The government is proposing a new "biodiversity credits" system, as it brings in new regulations requiring councils to plan for protecting local wildlife.
It is also funding pilots of new projects including employing "regional biodiversity coordinators"; using drones to plant native seeds; and using targeted sprays from helicopters to control weeds.
Consultation on the credits will be open until 3 November - after the mid-October election, so it would be up to the next government to respond.
The new regulations for councils- contained in the new National Policy Statement for Indigenous Biodiversity, which includes rules for Significant Natural Areas - will be phased in from 4 August.
Associate Environment Minister James Shaw unveiled the plans at Kororipo Heritage Park in Kerikeri on Friday.
He said with 63 percent of New Zealand's ecosystems and a third of native species threatened - or at risk of extinction - the plan would aim to halt the decline of nature due to human activity.
"Aotearoa is home to natural taonga found nowhere else on earth. While some native species' populations are improving, many are in decline. Reversing this decline and making sure our native plants and animals are healthy and resilient is a priority for our government," he said.
A biodiversity credits system would allow people and philanthropic organisations to finance "native-positive" actions, including on whenua Māori, Shaw said.
"Landowners, land managers, farmers, and Maōri should be looking at their wild spaces as a taonga, but also as a valuable source of supplementary income.
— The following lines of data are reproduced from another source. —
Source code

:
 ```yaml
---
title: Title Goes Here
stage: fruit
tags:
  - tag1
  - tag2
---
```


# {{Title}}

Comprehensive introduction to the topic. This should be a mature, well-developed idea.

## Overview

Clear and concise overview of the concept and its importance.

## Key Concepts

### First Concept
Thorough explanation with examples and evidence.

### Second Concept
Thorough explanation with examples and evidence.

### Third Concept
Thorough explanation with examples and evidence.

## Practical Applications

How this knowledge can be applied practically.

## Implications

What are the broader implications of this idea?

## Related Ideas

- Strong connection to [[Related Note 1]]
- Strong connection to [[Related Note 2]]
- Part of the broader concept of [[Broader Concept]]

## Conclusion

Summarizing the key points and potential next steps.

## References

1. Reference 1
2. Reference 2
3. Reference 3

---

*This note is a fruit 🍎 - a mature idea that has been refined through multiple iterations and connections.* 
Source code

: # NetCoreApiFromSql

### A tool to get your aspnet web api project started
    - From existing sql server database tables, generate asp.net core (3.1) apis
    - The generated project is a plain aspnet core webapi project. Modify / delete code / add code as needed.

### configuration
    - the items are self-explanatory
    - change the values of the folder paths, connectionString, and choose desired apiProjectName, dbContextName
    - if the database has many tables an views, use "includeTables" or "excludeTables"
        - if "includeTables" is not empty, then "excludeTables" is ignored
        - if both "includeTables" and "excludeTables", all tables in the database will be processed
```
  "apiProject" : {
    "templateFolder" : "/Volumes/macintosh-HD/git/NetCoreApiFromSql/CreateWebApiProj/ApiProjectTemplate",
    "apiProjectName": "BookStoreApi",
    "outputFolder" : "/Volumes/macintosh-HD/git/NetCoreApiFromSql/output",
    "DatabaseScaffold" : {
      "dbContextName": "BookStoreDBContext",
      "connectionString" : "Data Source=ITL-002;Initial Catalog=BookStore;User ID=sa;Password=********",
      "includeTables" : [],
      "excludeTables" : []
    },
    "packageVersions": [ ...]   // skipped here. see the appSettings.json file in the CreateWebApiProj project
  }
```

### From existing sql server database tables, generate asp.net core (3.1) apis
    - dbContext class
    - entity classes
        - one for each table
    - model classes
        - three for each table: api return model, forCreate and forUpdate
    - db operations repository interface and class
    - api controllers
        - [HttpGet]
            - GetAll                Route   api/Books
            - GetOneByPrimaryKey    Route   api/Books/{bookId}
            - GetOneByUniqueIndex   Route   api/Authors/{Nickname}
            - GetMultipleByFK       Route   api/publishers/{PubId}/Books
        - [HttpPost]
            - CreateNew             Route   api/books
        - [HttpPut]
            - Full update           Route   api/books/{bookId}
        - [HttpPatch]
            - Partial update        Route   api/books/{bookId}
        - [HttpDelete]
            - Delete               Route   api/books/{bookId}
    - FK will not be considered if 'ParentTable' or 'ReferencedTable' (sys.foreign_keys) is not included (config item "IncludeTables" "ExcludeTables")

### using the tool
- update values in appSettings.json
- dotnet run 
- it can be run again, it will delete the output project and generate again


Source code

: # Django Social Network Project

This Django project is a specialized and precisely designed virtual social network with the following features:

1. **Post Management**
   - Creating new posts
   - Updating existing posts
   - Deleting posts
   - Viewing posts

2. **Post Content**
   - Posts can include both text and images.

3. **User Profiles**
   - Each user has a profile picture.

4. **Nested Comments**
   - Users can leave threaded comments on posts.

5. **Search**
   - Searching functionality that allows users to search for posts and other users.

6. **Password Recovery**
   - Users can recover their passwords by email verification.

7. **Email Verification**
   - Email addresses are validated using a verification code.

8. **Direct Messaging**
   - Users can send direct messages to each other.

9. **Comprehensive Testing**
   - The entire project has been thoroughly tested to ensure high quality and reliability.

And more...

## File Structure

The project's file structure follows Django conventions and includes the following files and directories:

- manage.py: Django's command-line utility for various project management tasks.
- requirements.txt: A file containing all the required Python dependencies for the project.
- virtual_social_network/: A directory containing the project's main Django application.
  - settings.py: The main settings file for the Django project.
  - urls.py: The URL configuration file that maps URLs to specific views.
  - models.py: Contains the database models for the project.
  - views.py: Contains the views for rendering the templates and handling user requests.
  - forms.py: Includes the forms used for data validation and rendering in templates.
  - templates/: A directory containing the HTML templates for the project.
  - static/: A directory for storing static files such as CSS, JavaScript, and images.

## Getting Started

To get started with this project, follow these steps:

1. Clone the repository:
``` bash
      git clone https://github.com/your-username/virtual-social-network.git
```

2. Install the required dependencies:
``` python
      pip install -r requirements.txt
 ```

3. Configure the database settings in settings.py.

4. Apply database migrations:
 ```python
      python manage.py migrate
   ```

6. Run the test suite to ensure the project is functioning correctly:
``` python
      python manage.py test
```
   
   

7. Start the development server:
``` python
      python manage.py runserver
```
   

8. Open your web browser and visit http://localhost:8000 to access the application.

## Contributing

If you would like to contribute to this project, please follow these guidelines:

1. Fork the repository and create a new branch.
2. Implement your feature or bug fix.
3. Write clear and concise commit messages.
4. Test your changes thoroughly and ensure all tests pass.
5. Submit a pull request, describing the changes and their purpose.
This can then be used to support on-the-ground conservation, like reforestation, wetland restoration, or planting native vegetation," he said.
It could also help close the economic gap between exotic and native forestry - promoting more effective emissions reduction and improving stormwater absorption.
The government's discussion document seeks feedback on how such a system should be set up, and what role the government should have in it.
After consultation closes on 3 November, the Department of Conservation and Ministry for the Environment will make recommendations to the government.
National policy statement
The National Policy Statement for Indigenous Biodiversity would also for the first time require all regional councils to prepare a strategy for biodiversity.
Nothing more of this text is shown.